Giussani references many Italian poets and writers who in many cases are not known outside of Italy.
I do not think this is a major issue. Other examples can be used. What matters is that he demonstrates how it is done. There is a lot of literature that helps cancel out the other images of the faith and the religious sense. The first thing that comes to mind are the stories of Flannery O’Connor about violence and grace. Or the novels by Walker Percy such as The Moviegoer, Love in the Ruins, and Lost in the Cosmos. I think that the youth can identify with the sense of feeling shipwrecked, that is, feeling abandoned and waiting to hear a message that never seems to come but is still worth waiting for.
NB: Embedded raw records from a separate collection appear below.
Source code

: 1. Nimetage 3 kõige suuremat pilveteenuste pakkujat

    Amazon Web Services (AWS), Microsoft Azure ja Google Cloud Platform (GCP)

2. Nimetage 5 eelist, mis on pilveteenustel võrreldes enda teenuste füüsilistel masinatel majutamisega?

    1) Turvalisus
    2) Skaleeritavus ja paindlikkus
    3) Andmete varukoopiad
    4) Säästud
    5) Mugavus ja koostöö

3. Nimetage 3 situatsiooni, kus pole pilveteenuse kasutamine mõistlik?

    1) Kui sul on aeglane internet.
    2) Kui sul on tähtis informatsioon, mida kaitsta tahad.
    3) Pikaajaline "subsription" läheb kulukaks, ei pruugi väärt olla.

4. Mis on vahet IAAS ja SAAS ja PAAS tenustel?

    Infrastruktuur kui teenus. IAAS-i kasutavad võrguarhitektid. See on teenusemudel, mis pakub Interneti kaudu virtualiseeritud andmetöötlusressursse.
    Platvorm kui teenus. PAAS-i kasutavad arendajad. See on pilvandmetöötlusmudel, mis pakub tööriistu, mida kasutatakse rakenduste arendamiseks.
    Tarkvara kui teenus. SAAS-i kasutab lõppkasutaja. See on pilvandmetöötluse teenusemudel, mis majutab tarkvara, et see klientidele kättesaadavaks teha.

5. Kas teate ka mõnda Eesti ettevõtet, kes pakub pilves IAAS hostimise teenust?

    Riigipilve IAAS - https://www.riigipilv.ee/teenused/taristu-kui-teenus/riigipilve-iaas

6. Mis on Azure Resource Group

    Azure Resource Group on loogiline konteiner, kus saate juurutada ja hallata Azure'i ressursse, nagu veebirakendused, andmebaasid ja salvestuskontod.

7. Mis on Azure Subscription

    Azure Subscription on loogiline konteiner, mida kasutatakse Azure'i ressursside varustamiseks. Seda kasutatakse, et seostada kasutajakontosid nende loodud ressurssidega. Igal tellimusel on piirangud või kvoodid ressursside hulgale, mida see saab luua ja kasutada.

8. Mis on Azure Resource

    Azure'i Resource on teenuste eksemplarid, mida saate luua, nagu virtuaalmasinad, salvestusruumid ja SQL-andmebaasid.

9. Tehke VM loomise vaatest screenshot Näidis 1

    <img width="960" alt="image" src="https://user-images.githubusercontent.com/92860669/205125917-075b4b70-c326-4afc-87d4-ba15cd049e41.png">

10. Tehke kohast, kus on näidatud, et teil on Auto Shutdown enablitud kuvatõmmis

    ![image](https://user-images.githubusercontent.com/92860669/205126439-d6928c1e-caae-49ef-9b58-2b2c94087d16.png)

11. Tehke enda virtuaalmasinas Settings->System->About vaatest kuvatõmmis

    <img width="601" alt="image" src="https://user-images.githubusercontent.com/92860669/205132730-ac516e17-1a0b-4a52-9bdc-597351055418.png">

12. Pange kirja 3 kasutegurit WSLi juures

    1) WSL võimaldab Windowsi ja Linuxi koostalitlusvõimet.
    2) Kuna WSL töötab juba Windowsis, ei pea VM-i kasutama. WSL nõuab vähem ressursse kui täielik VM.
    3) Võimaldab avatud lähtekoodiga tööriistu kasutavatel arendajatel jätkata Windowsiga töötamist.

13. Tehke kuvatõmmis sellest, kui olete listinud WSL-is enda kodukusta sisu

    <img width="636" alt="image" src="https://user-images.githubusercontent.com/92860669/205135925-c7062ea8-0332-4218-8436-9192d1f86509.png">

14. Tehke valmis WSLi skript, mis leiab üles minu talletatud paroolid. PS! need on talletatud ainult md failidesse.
In the current polarized state of our culture, the questions that constitute the religious sense can be new territory to start from together.
Many young people are tired of debates that seem to go nowhere. They are also tired because people reduce faith and the church to a collection of beliefs. Instead, I like to think of the title of a book by Flannery O’Connor called Everything That Rises Must Converge. If we start from the topics that divide us, we can argue and debate all we want without gaining anything, because those who are a-religious do not have a sense of the beauty of the faith and tradition; that is, the point where everything that emerges converges. Our
task is to show that the church’s teachings are not a list of restrictions, but something intrinsically fascinating, because He who has started this small group of followers, the Christians, was rich but became poor for our sake. This is something that is attractive if it is taken seriously because it is beautiful and sheds light on everything else. When this is understood, only then is it worth discussing with someone who thinks differently. But the point is that something must be communicated even before starting a debate.

Which page of this book struck you the most?
The last one. Can I read it?

Of course.
“The fundamental dogma of the Enlightenment is the impossibility of a revelation. This is the taboo preached by all liberal philosophy and its materialistic heirs.” This is the aim of universities today, even those who hide behind religious language. This is the consequence of Kant’s attempt to translate the terms of revelation into terms of pure reason. I love this book because it emphasizes how such a claim falls short. Giussani continues: “The affirmation of this impossibility is the extreme attempt that reason makes in order to dictate by itself the measure of the real, and therefore, the measure of the possible and impossible in reality. But the hypothesis of Revelation cannot be destroyed by any preconception or option. It raises a factual issue to which the nature of the human heart is originally open. This openness must prevail if life is to be realized. The destiny of the ‘religious sense’ is totally tied to it.” Then the book concludes with a quote by Franz Kafka that moves me every time I read it: “This is the frontier of human dignity: ‘Even if salvation does not come, still I want to be worthy of it in every instant.’” For me, Giussani calling us to have a reason that is open is decisive. This book provides the tools to say: No, the default position of today’s culture does not correspond to my heart because it is reasonable to be open to the intervention of grace. In the English edition (in the endnotes) there is another quote by Kafka that is provoking.

Will you read that also?
“I try to be a true attendant upon grace. Perhaps it will come–perhaps it will not come. Perhaps this quiet yet unquiet waiting is the harbinger of grace or perhaps it is grace itself. I do not know. But that does not disturb me.” That’s incredible. It is the kind of spiritual advice that helps you rise above your problems. God is the one who can save us if He wants to. Our responsibility is to desire this even when it seems impossible.